A man with a movie camera (1929)
Filmed by Dziga Vertov

モノクロ・サイレント映画の最高峰と言われそうな作品。映画から文学性、演劇性などを削ぎ落とし、「映画にしかできないこと」を追求するという映画をよく見る人なら一度は考えそうなアイデアを形にした実験映画。
映画の冒頭はこんなキャプションからはじまる。

「カメラマンの日記からの抜粋。
観客の皆さま、以下の事項にご留意ください。
この映画は、現実の出来事の映画的コミュニケーションにおける実験である。中間字幕、物語、演劇の助けを借りずに演劇と文学の語法からの完全な分離によって、この実験的作品は真に国際的な映画言語を目指す。
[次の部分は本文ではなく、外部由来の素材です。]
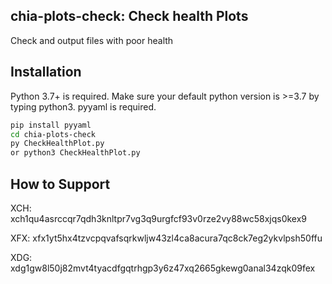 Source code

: ## chia-plots-check: Check health Plots

Check and output files with poor health

## Installation

Python 3.7+ is required. Make sure your default python version is >=3.7 by typing python3.
pyyaml is required.

```sh
pip install pyyaml
cd chia-plots-check
py CheckHealthPlot.py
or python3 CheckHealthPlot.py
```

## How to Support
XCH: xch1qu4asrccqr7qdh3knltpr7vg3q9urgfcf93v0rze2vy88wc58xjqs0kex9

XFX: xfx1yt5hx4tzvcpqvafsqrkwljw43zl4ca8acura7qc8ck7eg2ykvlpsh50ffu

XDG: xdg1gw8l50j82mvt4tyacdfgqtrhgp3y6z47xq2665gkewg0anal34zqk09fex

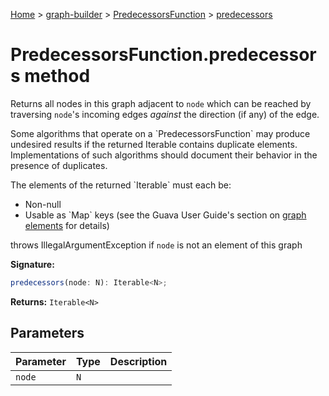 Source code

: [Home](./index) &gt; [graph-builder](./graph-builder.md) &gt; [PredecessorsFunction](./graph-builder.predecessorsfunction.md) &gt; [predecessors](./graph-builder.predecessorsfunction.predecessors.md)

# PredecessorsFunction.predecessors method

Returns all nodes in this graph adjacent to `node` which can be reached by traversing `node`<!-- -->'s incoming edges <i>against</i> the direction (if any) of the edge.

<p>Some algorithms that operate on a `PredecessorsFunction` may produce undesired results if the returned Iterable contains duplicate elements. Implementations of such algorithms should document their behavior in the presence of duplicates.

<p>The elements of the returned `Iterable` must each be:

<ul> <li>Non-null <li>Usable as `Map` keys (see the Guava User Guide's section on <a href="https://github.com/google/guava/wiki/GraphsExplained#graph-elements-nodes-and-edges"> graph elements</a> for details) </ul>

throws IllegalArgumentException if `node` is not an element of this graph

**Signature:**
```javascript
predecessors(node: N): Iterable<N>;
```
**Returns:** `Iterable<N>`

## Parameters

|  Parameter | Type | Description |
|  --- | --- | --- |
|  `node` | `N` |  |

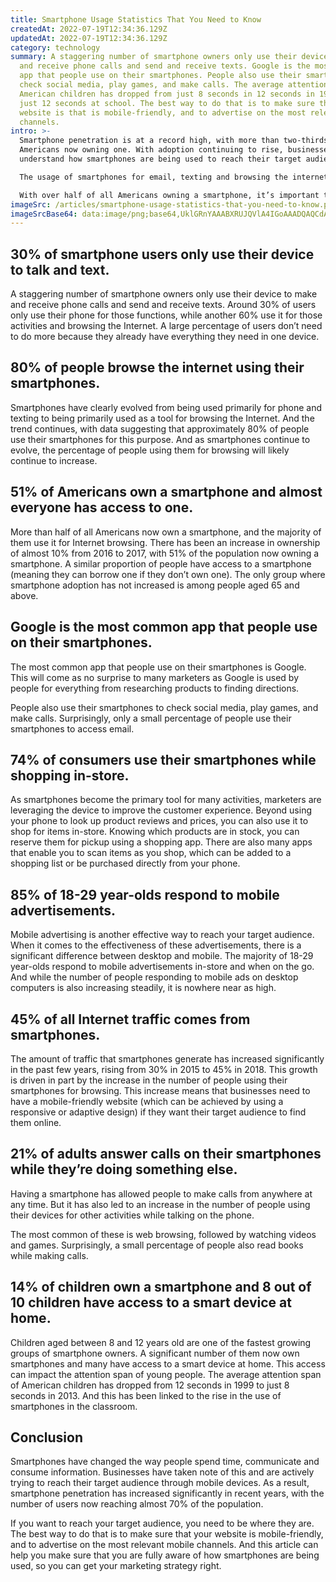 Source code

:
 ```yaml
---
title: Smartphone Usage Statistics That You Need to Know
createdAt: 2022-07-19T12:34:36.129Z
updatedAt: 2022-07-19T12:34:36.129Z
category: technology
summary: A staggering number of smartphone owners only use their device to make
  and receive phone calls and send and receive texts. Google is the most common
  app that people use on their smartphones. People also use their smartphones to
  check social media, play games, and make calls. The average attention span of
  American children has dropped from just 8 seconds in 12 seconds in 1999 to
  just 12 seconds at school. The best way to do that is to make sure that your
  website is that is mobile-friendly, and to advertise on the most relevant
  channels.
intro: >-
  Smartphone penetration is at a record high, with more than two-thirds of
  Americans now owning one. With adoption continuing to rise, businesses need to
  understand how smartphones are being used to reach their target audience. 

  The usage of smartphones for email, texting and browsing the internet has declined slightly in recent years. But there has been a significant uptick in the number of people using their phones for uber-personal activities like taking selfies and streaming music.

  With over half of all Americans owning a smartphone, it’s important that you are aware of the latest trends with regards to usage. This article will outline some useful stats about smartphone usage so that you can plan your marketing strategy accordingly.
imageSrc: /articles/smartphone-usage-statistics-that-you-need-to-know.png
imageSrcBase64: data:image/png;base64,UklGRnYAAABXRUJQVlA4IGoAAADQAQCdASoKAAoAAUAmJaACdADz5/qDcAD++9Mh1i95PrH/P/oQxQufeYXPq89QIjHGII39cuNbtJVBioUV5pr3YgtnNPNu88X9W+JNH6Q/pNeDbGHLjkoJmnP3XPAYuoNOJJ+8s/14IAAA
---
```


## 30% of smartphone users only use their device to talk and text.

A staggering number of smartphone owners only use their device to make and receive phone calls and send and receive texts. Around 30% of users only use their phone for those functions, while another 60% use it for those activities and browsing the Internet.
A large percentage of users don’t need to do more because they already have everything they need in one device.

## 80% of people browse the internet using their smartphones.

Smartphones have clearly evolved from being used primarily for phone and texting to being primarily used as a tool for browsing the Internet. And the trend continues, with data suggesting that approximately 80% of people use their smartphones for this purpose.
And as smartphones continue to evolve, the percentage of people using them for browsing will likely continue to increase.

## 51% of Americans own a smartphone and almost everyone has access to one.

More than half of all Americans now own a smartphone, and the majority of them use it for Internet browsing. There has been an increase in ownership of almost 10% from 2016 to 2017, with 51% of the population now owning a smartphone.
A similar proportion of people have access to a smartphone (meaning they can borrow one if they don’t own one). The only group where smartphone adoption has not increased is among people aged 65 and above.

## Google is the most common app that people use on their smartphones.

The most common app that people use on their smartphones is Google. This will come as no surprise to many marketers as Google is used by people for everything from researching products to finding directions.

People also use their smartphones to check social media, play games, and make calls. Surprisingly, only a small percentage of people use their smartphones to access email.

## 74% of consumers use their smartphones while shopping in-store.

As smartphones become the primary tool for many activities, marketers are leveraging the device to improve the customer experience.
Beyond using your phone to look up product reviews and prices, you can also use it to shop for items in-store. Knowing which products are in stock, you can reserve them for pickup using a shopping app.
There are also many apps that enable you to scan items as you shop, which can be added to a shopping list or be purchased directly from your phone.

## 85% of 18-29 year-olds respond to mobile advertisements.

Mobile advertising is another effective way to reach your target audience.
When it comes to the effectiveness of these advertisements, there is a significant difference between desktop and mobile.
The majority of 18-29 year-olds respond to mobile advertisements in-store and when on the go.
And while the number of people responding to mobile ads on desktop computers is also increasing steadily, it is nowhere near as high.

## 45% of all Internet traffic comes from smartphones.

The amount of traffic that smartphones generate has increased significantly in the past few years, rising from 30% in 2015 to 45% in 2018. This growth is driven in part by the increase in the number of people using their smartphones for browsing.
This increase means that businesses need to have a mobile-friendly website (which can be achieved by using a responsive or adaptive design) if they want their target audience to find them online.

## 21% of adults answer calls on their smartphones while they’re doing something else.

Having a smartphone has allowed people to make calls from anywhere at any time. But it has also led to an increase in the number of people using their devices for other activities while talking on the phone.

The most common of these is web browsing, followed by watching videos and games. Surprisingly, a small percentage of people also read books while making calls.

## 14% of children own a smartphone and 8 out of 10 children have access to a smart device at home.

Children aged between 8 and 12 years old are one of the fastest growing groups of smartphone owners. A significant number of them now own smartphones and many have access to a smart device at home.
This access can impact the attention span of young people. The average attention span of American children has dropped from 12 seconds in 1999 to just 8 seconds in 2013. And this has been linked to the rise in the use of smartphones in the classroom.

## Conclusion

Smartphones have changed the way people spend time, communicate and consume information. Businesses have taken note of this and are actively trying to reach their target audience through mobile devices. As a result, smartphone penetration has increased significantly in recent years, with the number of users now reaching almost 70% of the population.

If you want to reach your target audience, you need to be where they are. The best way to do that is to make sure that your website is mobile-friendly, and to advertise on the most relevant mobile channels. And this article can help you make sure that you are fully aware of how smartphones are being used, so you can get your marketing strategy right.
」

映画の序盤で人間の眼とカメラのアナロジーが提示され、映画の仕事をしている主人公の「男」が日々見ているものをカメラが捉える。このとき両者は一つになる。
映される対象は次々と移り変わり、男が生きる現代社会の産業に焦点があたる。ここでカメラは人間の眼から乖離を示す。現代社会の特徴である「スピード」タバコ工場の少女や電話交換手が操る電話線の動きなどにそれは表される。人間の眼はスピードを知覚できないわけではない。動きの速度が上がっていると分かるからこそスピードという概念がある。しかしその動きを、極めて小さい時間の間隔によって寸断された写真として捉えるカメラとは違う。このときカメラは人間の眼と同じ役割を果たすのではなく、人間の見ている現象を再現するものになる。あくまで人間はこの映像からスピードを感じ取っているのであり、カメラが人間のような知覚をしたわけではない。人間の眼とカメラとの関係はあくまで「似てる」ものに留まり、「同じ」になるわけではない。と思ったが…監督がどう思っていたかは知らない。しかし、カメラのファインダーは閉じられるが眼は開かれ続けるラストを見ると、そんな解釈でもいいような気がしないでもない。